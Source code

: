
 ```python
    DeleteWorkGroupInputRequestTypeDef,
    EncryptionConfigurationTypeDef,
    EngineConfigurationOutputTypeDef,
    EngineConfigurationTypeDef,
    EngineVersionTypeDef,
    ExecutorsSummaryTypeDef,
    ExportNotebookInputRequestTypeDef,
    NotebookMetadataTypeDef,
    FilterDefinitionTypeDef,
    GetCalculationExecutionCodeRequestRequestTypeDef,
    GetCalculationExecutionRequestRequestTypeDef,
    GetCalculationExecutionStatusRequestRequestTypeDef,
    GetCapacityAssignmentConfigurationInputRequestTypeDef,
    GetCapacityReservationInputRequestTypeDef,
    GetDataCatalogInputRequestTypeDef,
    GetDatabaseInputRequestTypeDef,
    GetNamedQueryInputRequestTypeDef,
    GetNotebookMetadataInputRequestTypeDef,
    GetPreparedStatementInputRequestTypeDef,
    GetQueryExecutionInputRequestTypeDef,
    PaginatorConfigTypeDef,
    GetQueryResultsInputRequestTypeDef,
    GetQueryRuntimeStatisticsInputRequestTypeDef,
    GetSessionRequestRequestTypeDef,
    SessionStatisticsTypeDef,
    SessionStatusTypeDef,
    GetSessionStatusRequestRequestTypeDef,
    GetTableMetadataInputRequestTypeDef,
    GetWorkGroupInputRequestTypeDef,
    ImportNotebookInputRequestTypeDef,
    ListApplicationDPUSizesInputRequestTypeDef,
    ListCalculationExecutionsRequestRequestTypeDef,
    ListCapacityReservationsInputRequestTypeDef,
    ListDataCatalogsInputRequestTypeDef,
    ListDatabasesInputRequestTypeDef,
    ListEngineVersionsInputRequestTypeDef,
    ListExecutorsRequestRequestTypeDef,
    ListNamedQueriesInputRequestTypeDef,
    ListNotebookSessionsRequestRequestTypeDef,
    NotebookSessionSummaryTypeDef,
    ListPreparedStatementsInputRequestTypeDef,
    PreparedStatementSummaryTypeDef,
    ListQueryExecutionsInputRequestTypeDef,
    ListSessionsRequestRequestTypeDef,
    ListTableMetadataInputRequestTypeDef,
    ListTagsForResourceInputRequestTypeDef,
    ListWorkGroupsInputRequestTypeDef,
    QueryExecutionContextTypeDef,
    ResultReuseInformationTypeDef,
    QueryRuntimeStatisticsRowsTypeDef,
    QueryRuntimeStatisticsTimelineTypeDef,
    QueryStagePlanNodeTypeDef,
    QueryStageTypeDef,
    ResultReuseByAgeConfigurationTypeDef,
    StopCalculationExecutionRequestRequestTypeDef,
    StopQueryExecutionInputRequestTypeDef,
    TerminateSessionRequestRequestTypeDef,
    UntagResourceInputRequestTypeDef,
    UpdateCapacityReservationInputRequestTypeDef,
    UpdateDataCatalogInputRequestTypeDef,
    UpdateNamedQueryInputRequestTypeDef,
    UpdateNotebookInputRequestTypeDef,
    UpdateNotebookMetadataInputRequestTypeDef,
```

***

◆ **EXERCISE INSTRUCTIONS**
All of the records above should be copied exactly.

◆ **OUTPUT BELOW**
Source code

:
 ```python
    DeleteWorkGroupInputRequestTypeDef,
    EncryptionConfigurationTypeDef,
    EngineConfigurationOutputTypeDef,
    EngineConfigurationTypeDef,
    EngineVersionTypeDef,
    ExecutorsSummaryTypeDef,
    ExportNotebookInputRequestTypeDef,
    NotebookMetadataTypeDef,
    FilterDefinitionTypeDef,
    GetCalculationExecutionCodeRequestRequestTypeDef,
    GetCalculationExecutionRequestRequestTypeDef,
    GetCalculationExecutionStatusRequestRequestTypeDef,
    GetCapacityAssignmentConfigurationInputRequestTypeDef,
    GetCapacityReservationInputRequestTypeDef,
    GetDataCatalogInputRequestTypeDef,
    GetDatabaseInputRequestTypeDef,
    GetNamedQueryInputRequestTypeDef,
    GetNotebookMetadataInputRequestTypeDef,
    GetPreparedStatementInputRequestTypeDef,
    GetQueryExecutionInputRequestTypeDef,
    PaginatorConfigTypeDef,
    GetQueryResultsInputRequestTypeDef,
    GetQueryRuntimeStatisticsInputRequestTypeDef,
    GetSessionRequestRequestTypeDef,
    SessionStatisticsTypeDef,
    SessionStatusTypeDef,
    GetSessionStatusRequestRequestTypeDef,
    GetTableMetadataInputRequestTypeDef,
    GetWorkGroupInputRequestTypeDef,
    ImportNotebookInputRequestTypeDef,
    ListApplicationDPUSizesInputRequestTypeDef,
    ListCalculationExecutionsRequestRequestTypeDef,
    ListCapacityReservationsInputRequestTypeDef,
    ListDataCatalogsInputRequestTypeDef,
    ListDatabasesInputRequestTypeDef,
    ListEngineVersionsInputRequestTypeDef,
    ListExecutorsRequestRequestTypeDef,
    ListNamedQueriesInputRequestTypeDef,
    ListNotebookSessionsRequestRequestTypeDef,
    NotebookSessionSummaryTypeDef,
    ListPreparedStatementsInputRequestTypeDef,
    PreparedStatementSummaryTypeDef,
    ListQueryExecutionsInputRequestTypeDef,
    ListSessionsRequestRequestTypeDef,
    ListTableMetadataInputRequestTypeDef,
    ListTagsForResourceInputRequestTypeDef,
    ListWorkGroupsInputRequestTypeDef,
    QueryExecutionContextTypeDef,
    ResultReuseInformationTypeDef,
    QueryRuntimeStatisticsRowsTypeDef,
    QueryRuntimeStatisticsTimelineTypeDef,
    QueryStagePlanNodeTypeDef,
    QueryStageTypeDef,
    ResultReuseByAgeConfigurationTypeDef,
    StopCalculationExecutionRequestRequestTypeDef,
    StopQueryExecutionInputRequestTypeDef,
    TerminateSessionRequestRequestTypeDef,
    UntagResourceInputRequestTypeDef,
    UpdateCapacityReservationInputRequestTypeDef,
    UpdateDataCatalogInputRequestTypeDef,
    UpdateNamedQueryInputRequestTypeDef,
    UpdateNotebookInputRequestTypeDef,
    UpdateNotebookMetadataInputRequestTypeDef,
```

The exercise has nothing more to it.